Charlie pensò al caos che regnava nel suo appartamento e sperò che non optassero per quella soluzione.
«Io non ho nessun occorrente per preparare dolci. Ma se invece lo comprassimo? Risparmieremmo tempo.» diede un altro sorso dal boccale.

«Stai parlando di imbrogliare?»
Olivia si finse scandalizzata.
«Comunque io ci sto, sono negata per preparare dolci.»

«Oh, abbiamo una sovversiva qui.»
Charlie sollevò il boccale mimando un brindisi di approvazione.

Ava li squadrò entrambi da capo a piedi.
«Eh, no miei cari, non sia mai che io mi tiri indietro per un dolce. Scordatevelo. Perciò ok, si fa a casa mia. Tanto tu sei abituata agli animali.» disse indicando Olivia.

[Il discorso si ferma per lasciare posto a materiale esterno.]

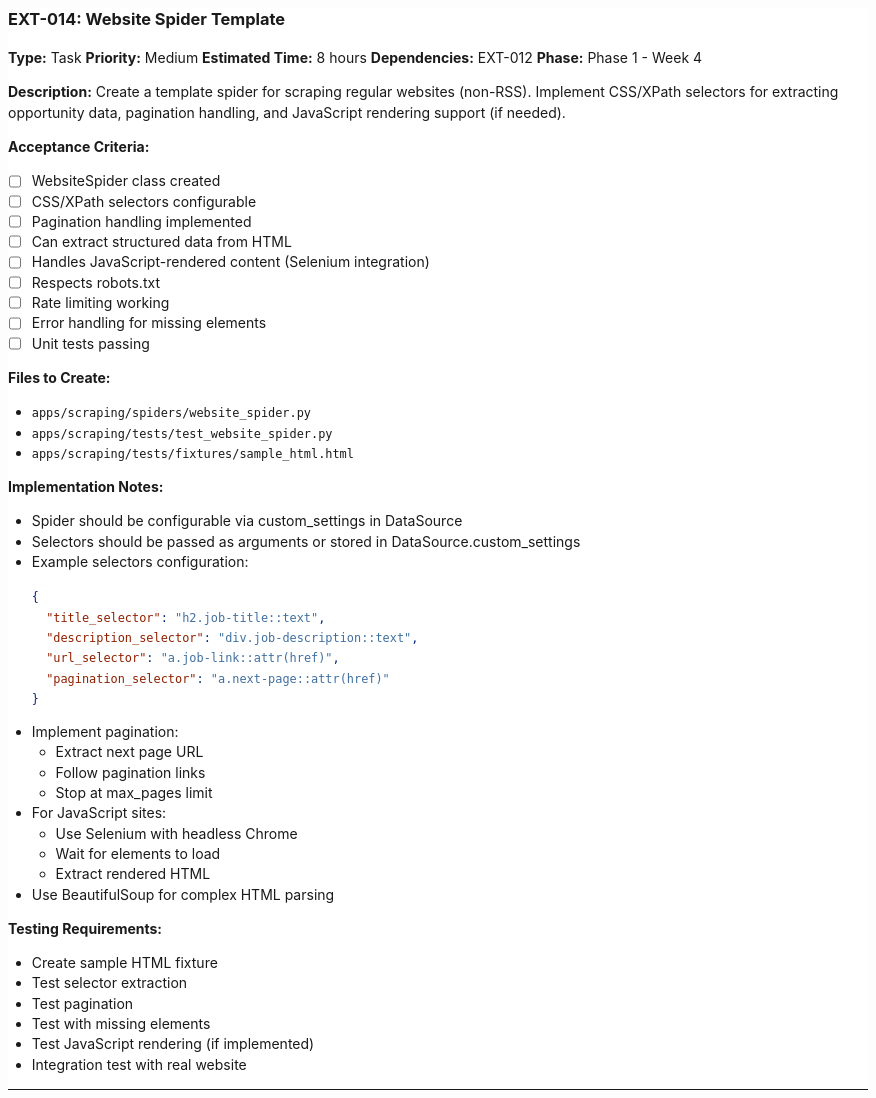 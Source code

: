 
### EXT-014: Website Spider Template
**Type:** Task
**Priority:** Medium
**Estimated Time:** 8 hours
**Dependencies:** EXT-012
**Phase:** Phase 1 - Week 4

**Description:**
Create a template spider for scraping regular websites (non-RSS). Implement CSS/XPath selectors for extracting opportunity data, pagination handling, and JavaScript rendering support (if needed).

**Acceptance Criteria:**
- [ ] WebsiteSpider class created
- [ ] CSS/XPath selectors configurable
- [ ] Pagination handling implemented
- [ ] Can extract structured data from HTML
- [ ] Handles JavaScript-rendered content (Selenium integration)
- [ ] Respects robots.txt
- [ ] Rate limiting working
- [ ] Error handling for missing elements
- [ ] Unit tests passing

**Files to Create:**
- `apps/scraping/spiders/website_spider.py`
- `apps/scraping/tests/test_website_spider.py`
- `apps/scraping/tests/fixtures/sample_html.html`

**Implementation Notes:**
- Spider should be configurable via custom_settings in DataSource
- Selectors should be passed as arguments or stored in DataSource.custom_settings
- Example selectors configuration:
  ```json
  {
    "title_selector": "h2.job-title::text",
    "description_selector": "div.job-description::text",
    "url_selector": "a.job-link::attr(href)",
    "pagination_selector": "a.next-page::attr(href)"
  }
  ```
- Implement pagination:
  - Extract next page URL
  - Follow pagination links
  - Stop at max_pages limit
- For JavaScript sites:
  - Use Selenium with headless Chrome
  - Wait for elements to load
  - Extract rendered HTML
- Use BeautifulSoup for complex HTML parsing

**Testing Requirements:**
- Create sample HTML fixture
- Test selector extraction
- Test pagination
- Test with missing elements
- Test JavaScript rendering (if implemented)
- Integration test with real website

--- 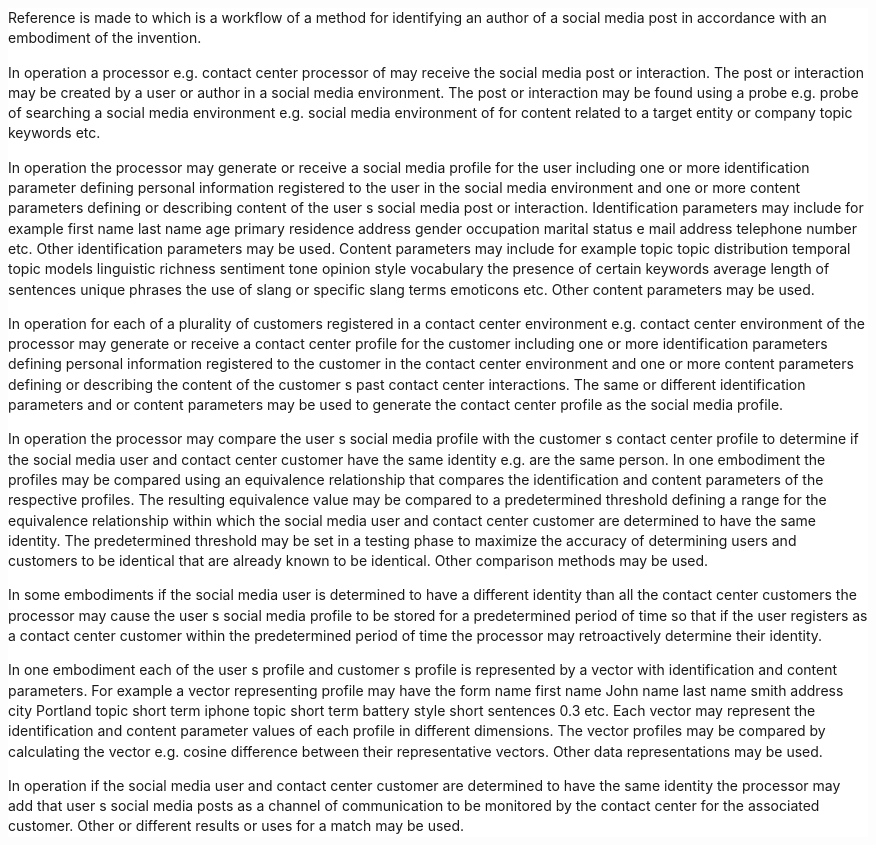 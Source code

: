 Reference is made to which is a workflow of a method for identifying an author of a social media post in accordance with an embodiment of the invention.

In operation a processor e.g. contact center processor of may receive the social media post or interaction. The post or interaction may be created by a user or author in a social media environment. The post or interaction may be found using a probe e.g. probe of searching a social media environment e.g. social media environment of for content related to a target entity or company topic keywords etc.

In operation the processor may generate or receive a social media profile for the user including one or more identification parameter defining personal information registered to the user in the social media environment and one or more content parameters defining or describing content of the user s social media post or interaction. Identification parameters may include for example first name last name age primary residence address gender occupation marital status e mail address telephone number etc. Other identification parameters may be used. Content parameters may include for example topic topic distribution temporal topic models linguistic richness sentiment tone opinion style vocabulary the presence of certain keywords average length of sentences unique phrases the use of slang or specific slang terms emoticons etc. Other content parameters may be used.

In operation for each of a plurality of customers registered in a contact center environment e.g. contact center environment of the processor may generate or receive a contact center profile for the customer including one or more identification parameters defining personal information registered to the customer in the contact center environment and one or more content parameters defining or describing the content of the customer s past contact center interactions. The same or different identification parameters and or content parameters may be used to generate the contact center profile as the social media profile.

In operation the processor may compare the user s social media profile with the customer s contact center profile to determine if the social media user and contact center customer have the same identity e.g. are the same person. In one embodiment the profiles may be compared using an equivalence relationship that compares the identification and content parameters of the respective profiles. The resulting equivalence value may be compared to a predetermined threshold defining a range for the equivalence relationship within which the social media user and contact center customer are determined to have the same identity. The predetermined threshold may be set in a testing phase to maximize the accuracy of determining users and customers to be identical that are already known to be identical. Other comparison methods may be used.

In some embodiments if the social media user is determined to have a different identity than all the contact center customers the processor may cause the user s social media profile to be stored for a predetermined period of time so that if the user registers as a contact center customer within the predetermined period of time the processor may retroactively determine their identity.

In one embodiment each of the user s profile and customer s profile is represented by a vector with identification and content parameters. For example a vector representing profile may have the form name first name John name last name smith address city Portland topic short term iphone topic short term battery style short sentences 0.3 etc. Each vector may represent the identification and content parameter values of each profile in different dimensions. The vector profiles may be compared by calculating the vector e.g. cosine difference between their representative vectors. Other data representations may be used.

In operation if the social media user and contact center customer are determined to have the same identity the processor may add that user s social media posts as a channel of communication to be monitored by the contact center for the associated customer. Other or different results or uses for a match may be used.
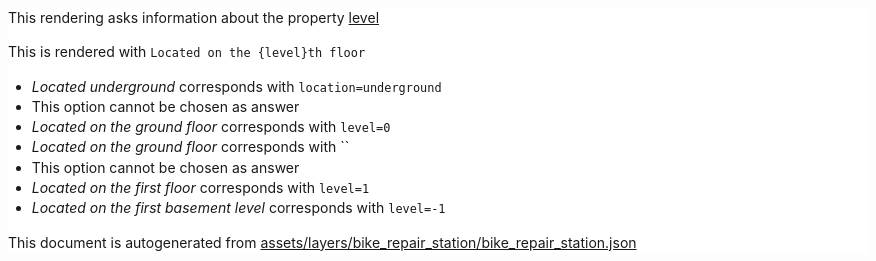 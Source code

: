 This rendering asks information about the property  [level](https://wiki.openstreetmap.org/wiki/Key:level) 

This is rendered with  `Located on the {level}th floor`





  - *Located underground*  corresponds with  `location=underground`
  - This option cannot be chosen as answer
  - *Located on the ground floor*  corresponds with  `level=0`
  - *Located on the ground floor*  corresponds with  ``
  - This option cannot be chosen as answer
  - *Located on the first floor*  corresponds with  `level=1`
  - *Located on the first basement level*  corresponds with  `level=-1`
 

This document is autogenerated from [assets/layers/bike_repair_station/bike_repair_station.json](https://github.com/pietervdvn/MapComplete/blob/develop/assets/layers/bike_repair_station/bike_repair_station.json) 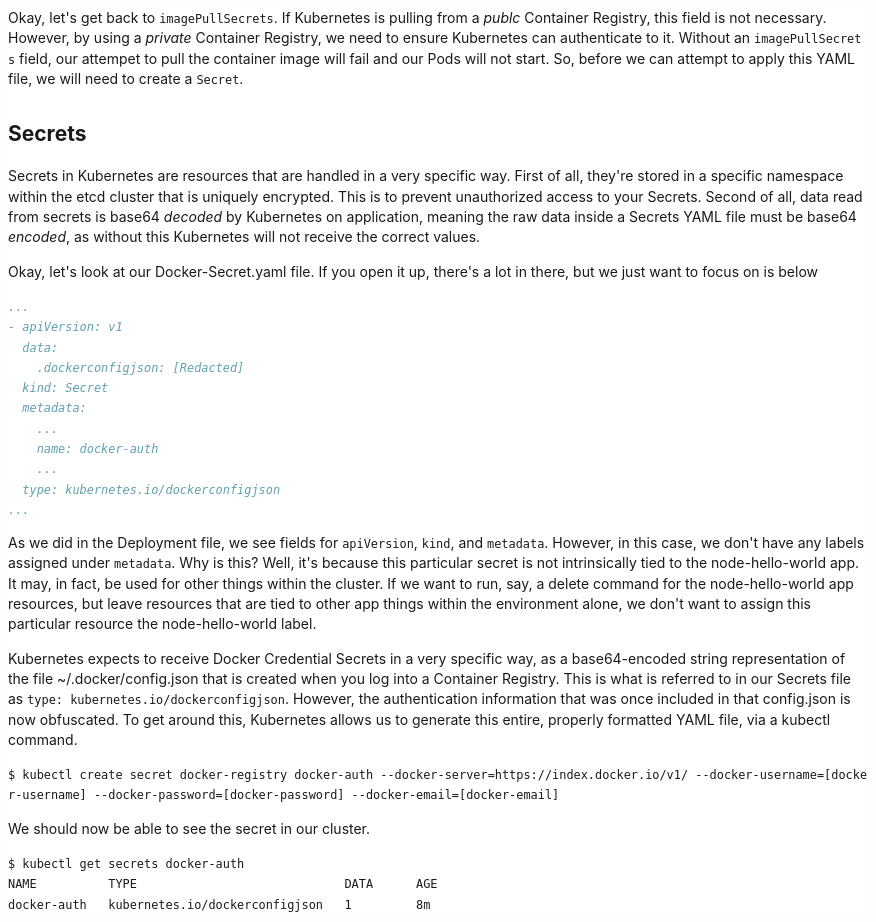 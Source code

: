 Okay, let's get back to `imagePullSecrets`. If Kubernetes is pulling from a *publc* Container Registry, this field is not necessary. However, by using a *private* Container Registry, we need to ensure Kubernetes can authenticate to it. Without an `imagePullSecrets` field, our attempet to pull the container image will fail and our Pods will not start. So, before we can attempt to apply this YAML file, we will need to create a `Secret`.

## Secrets ##

Secrets in Kubernetes are resources that are handled in a very specific way. First of all, they're stored in a specific namespace within the etcd cluster that is uniquely encrypted. This is to prevent unauthorized access to your Secrets. Second of all, data read from secrets is base64 *decoded* by Kubernetes on application, meaning the raw data inside a Secrets YAML file must be base64 *encoded*, as without this Kubernetes will not receive the correct values.

Okay, let's look at our Docker-Secret.yaml file. If you open it up, there's a lot in there, but we just want to focus on is below

```yaml
...
- apiVersion: v1
  data:
    .dockerconfigjson: [Redacted]
  kind: Secret
  metadata:
    ...
    name: docker-auth
    ...
  type: kubernetes.io/dockerconfigjson
...
```

As we did in the Deployment file, we see fields for `apiVersion`, `kind`, and `metadata`. However, in this case, we don't have any labels assigned under `metadata`. Why is this? Well, it's because this particular secret is not intrinsically tied to the node-hello-world app. It may, in fact, be used for other things within the cluster. If we want to run, say, a delete command for the node-hello-world app resources, but leave resources that are tied to other app things within the environment alone, we don't want to assign this particular resource the node-hello-world label.

Kubernetes expects to receive Docker Credential Secrets in a very specific way, as a base64-encoded string representation of the file ~/.docker/config.json that is created when you log into a Container Registry. This is what is referred to in our Secrets file as `type: kubernetes.io/dockerconfigjson`. However, the authentication information that was once included in that config.json is now obfuscated. To get around this, Kubernetes allows us to generate this entire, properly formatted YAML file, via a kubectl command.

```console
$ kubectl create secret docker-registry docker-auth --docker-server=https://index.docker.io/v1/ --docker-username=[docker-username] --docker-password=[docker-password] --docker-email=[docker-email]
```

We should now be able to see the secret in our cluster.

```console
$ kubectl get secrets docker-auth
NAME          TYPE                             DATA      AGE
docker-auth   kubernetes.io/dockerconfigjson   1         8m
```
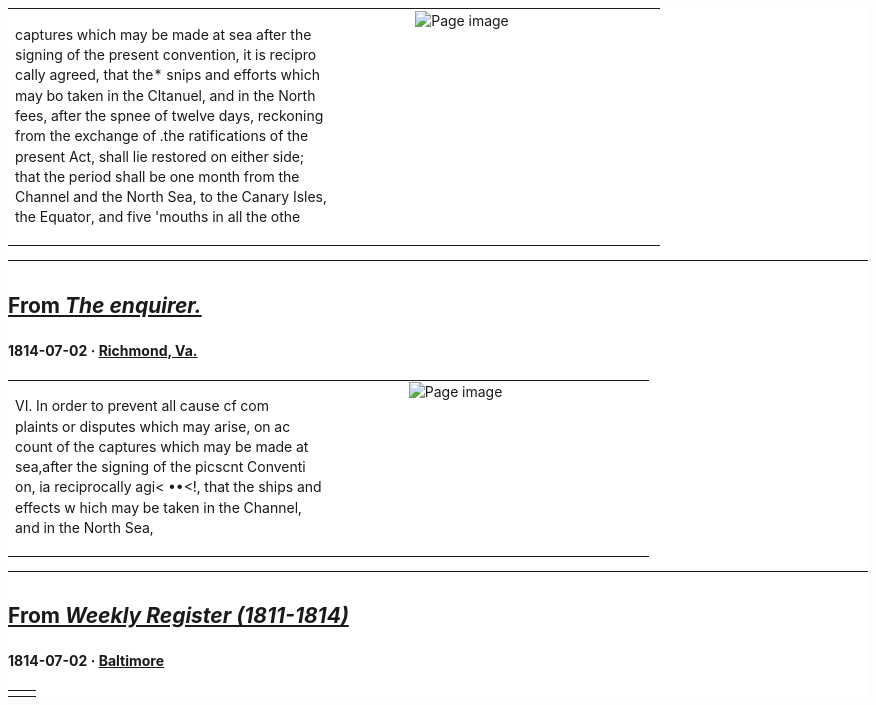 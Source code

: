 <table style="width: 100%;"><tr><td style="width: 50%">

  
captures which may be made at sea after the  
signing of the present convention, it is recipro­  
cally agreed, that the* snips and efforts which  
may bo taken in the Cltanuel, and in the North  
fees, after the spnee of twelve days, reckoning  
from the exchange of .the ratifications of the  
present Act, shall lie restored on either side;  
that the period shall be one month from the  
Channel and the North Sea, to the Canary Isles,  
the Equator, and five &#x27;mouths in all the othe
</td><td style="width: 50%; max-height: 75%; margin: auto; display: block;">
<img alt="Page image" src="https://tile.loc.gov/image-services/iiif/service:ndnp:vi:batch_vi_alpina_ver01:data:sn85025815:00542866615:1814070201:0926/pct:48.86018237082067,54.940711462450594,21.479229989868287,6.752305665349144/!600,600/0/default.jpg"/>
</td>
</tr></table>

---

## [From _The enquirer._](https://www.loc.gov/resource/sn84024736/1814-07-02/ed-1/?sp=1)

#### 1814-07-02 &middot; [Richmond, Va.](http://dbpedia.org/resource/Richmond%2C_Virginia)

<table style="width: 100%;"><tr><td style="width: 50%">

  
VI. In order to prevent all cause cf com­  
plaints or disputes which may arise, on ac­  
count of the captures which may be made at  
sea,after the signing of the picscnt Conventi­  
on, ia reciprocally agi&lt; ••&lt;!, that the ships and  
effects w hich may be taken in the Channel,  
and in the North Sea,
</td><td style="width: 50%; max-height: 75%; margin: auto; display: block;">
<img alt="Page image" src="https://tile.loc.gov/image-services/iiif/service:ndnp:vi:batch_vi_mudhens_ver02:data:sn84024736:00414183888:1814070201:0063/pct:23.762017050607653,42.37690577355661,17.21385815345547,3.9115221194701326/!600,600/0/default.jpg"/>
</td>
</tr></table>

---

## [From _Weekly Register (1811-1814)_](https://archive.org/details/sim_niles-national-register_1814-07-02_6_148/page/n14/mode/1up?view=theater)

#### 1814-07-02 &middot; [Baltimore](http://dbpedia.org/resource/Baltimore)

<table style="width: 100%;"><tr><td style="width: 50%">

«Oh direi di sì, hai animali?»

«Un gatto. E due figli. Catalogabili nella stessa categoria, scegli tu quale.» sorrise ironicamente.

A Charlie andò di traverso la birra ma ammise a sé stesso che la novità che in principio lo aveva contrariato, era quantomeno divertente.

Nella sua testa comparve il volto di Matt che lo prendeva in giro. Lo fece sparire finendo il boccale e ordinandone un altro.  Cominciò a tamburellare con le dita sul tavolo accompagnando la musica che sentiva uscire dalle casse.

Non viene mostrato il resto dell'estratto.